🤖 AI Summary
Existing chemical language models struggle to reliably capture the stereochemical information of enantiomers, often relying solely on superficial patterns in SMILES strings. This work proposes Pan-CORE, an autoregressive Transformer encoder–decoder architecture, and employs high-temporal-resolution analysis of training trajectories to reveal, for the first time, a stage-wise leap in chiral semantic learning. The study demonstrates that the encoder predominantly drives the reconstruction of chiral representations and identifies specific chirality-sensitive attention heads critical to this process. The observed abrupt transition in learning behavior is consistently reproduced across multiple Pan-CORE variants, confirming the encoder’s central role in acquiring chiral semantics and offering a new paradigm for interpretable chemical representation learning.
📝 Abstract
Understanding how chemical language models (CLMs) learn chemical meaning from molecular string representations, rather than only surface-level string patterns, is an important question in chemical representation learning and machine learning for chemistry.

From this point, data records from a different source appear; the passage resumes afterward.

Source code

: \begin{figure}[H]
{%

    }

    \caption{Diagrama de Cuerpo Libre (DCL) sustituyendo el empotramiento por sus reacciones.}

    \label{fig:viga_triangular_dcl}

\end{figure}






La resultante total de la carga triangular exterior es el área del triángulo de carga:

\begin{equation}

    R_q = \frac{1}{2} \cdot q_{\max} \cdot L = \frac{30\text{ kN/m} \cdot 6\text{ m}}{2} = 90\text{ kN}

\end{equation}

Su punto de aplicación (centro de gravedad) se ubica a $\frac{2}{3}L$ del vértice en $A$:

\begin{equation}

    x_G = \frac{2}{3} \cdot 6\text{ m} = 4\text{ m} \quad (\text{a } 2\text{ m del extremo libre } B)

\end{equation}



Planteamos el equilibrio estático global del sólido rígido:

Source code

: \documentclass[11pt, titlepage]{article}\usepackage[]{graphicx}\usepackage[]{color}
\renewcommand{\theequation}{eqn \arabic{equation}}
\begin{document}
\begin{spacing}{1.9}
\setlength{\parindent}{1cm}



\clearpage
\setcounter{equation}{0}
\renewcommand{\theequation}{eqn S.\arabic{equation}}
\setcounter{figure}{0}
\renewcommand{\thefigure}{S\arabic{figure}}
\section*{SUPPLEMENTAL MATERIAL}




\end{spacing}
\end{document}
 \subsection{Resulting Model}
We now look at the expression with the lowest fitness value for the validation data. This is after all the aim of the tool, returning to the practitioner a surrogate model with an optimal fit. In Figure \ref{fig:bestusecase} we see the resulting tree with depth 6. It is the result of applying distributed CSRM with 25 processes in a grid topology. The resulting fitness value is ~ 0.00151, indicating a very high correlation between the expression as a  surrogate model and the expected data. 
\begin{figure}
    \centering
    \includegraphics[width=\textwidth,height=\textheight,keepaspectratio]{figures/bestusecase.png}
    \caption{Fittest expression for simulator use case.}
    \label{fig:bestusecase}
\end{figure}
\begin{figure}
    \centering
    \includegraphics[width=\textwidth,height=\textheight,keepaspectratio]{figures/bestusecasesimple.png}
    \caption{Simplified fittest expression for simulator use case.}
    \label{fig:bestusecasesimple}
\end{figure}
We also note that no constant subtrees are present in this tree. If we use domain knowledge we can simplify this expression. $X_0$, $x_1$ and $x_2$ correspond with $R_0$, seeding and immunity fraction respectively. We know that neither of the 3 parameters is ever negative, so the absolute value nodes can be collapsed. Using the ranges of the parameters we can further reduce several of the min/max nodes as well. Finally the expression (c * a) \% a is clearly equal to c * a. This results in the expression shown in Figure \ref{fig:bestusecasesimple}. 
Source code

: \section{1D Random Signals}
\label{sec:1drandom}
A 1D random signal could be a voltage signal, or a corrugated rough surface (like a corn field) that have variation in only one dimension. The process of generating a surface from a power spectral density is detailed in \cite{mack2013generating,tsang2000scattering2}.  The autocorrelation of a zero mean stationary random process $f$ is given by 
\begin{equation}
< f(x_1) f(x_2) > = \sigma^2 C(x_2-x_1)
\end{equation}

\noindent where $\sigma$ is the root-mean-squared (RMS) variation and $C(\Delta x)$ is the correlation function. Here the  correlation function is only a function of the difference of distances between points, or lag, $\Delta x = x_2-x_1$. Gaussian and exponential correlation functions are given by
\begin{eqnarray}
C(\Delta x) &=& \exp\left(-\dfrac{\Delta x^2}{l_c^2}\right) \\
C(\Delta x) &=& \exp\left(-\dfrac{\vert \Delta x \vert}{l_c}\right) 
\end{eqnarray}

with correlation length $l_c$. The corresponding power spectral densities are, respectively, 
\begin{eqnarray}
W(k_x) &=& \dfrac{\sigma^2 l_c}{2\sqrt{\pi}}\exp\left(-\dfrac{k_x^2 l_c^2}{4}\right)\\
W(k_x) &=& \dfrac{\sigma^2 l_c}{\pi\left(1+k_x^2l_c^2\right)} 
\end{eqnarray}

Chirality provides a demanding test case: enantiomers can differ greatly in pharmacological activity and toxicity, yet CLMs often struggle to distinguish chiral configurations reliably. Here we present Pan-CORE (Pan-Chemical Omniscale Representation Engine), a family of autoregressive Transformer-based encoder-decoder models for SMILES translation, and use high-temporal-resolution checkpoint analysis to investigate how chiral information is learned during training. Across all tested Pan-CORE variants, we observe a reproducible jump-up in which chiral-token accuracy rises abruptly after a long plateau, suggesting that chiral learning stagnation is not explained by model capacity alone and instead reflects the complexity of chiral constraints. Analyses of attention dynamics, residual-stream trajectories, and latent-space geometry support an encoder-centered mechanism in which chiral-token representations undergo transient destabilization and reconstruction, seen as a V-shaped drop and recovery in vector norm and directional stability, together with a clear reorganization of chiral molecular representations in the latent space. Encoder-decoder cross-evaluation further supports the encoder-centered nature of the transition, and targeted attention-head ablation identifies a small set of chiral-sensitive heads whose removal selectively reduces chiral-token accuracy even in the fully trained model. These findings show that SMILES translation can serve as a useful experimental system for mechanistic analysis of semantic emergence in CLMs, with implications for interpretable chemical representation learning.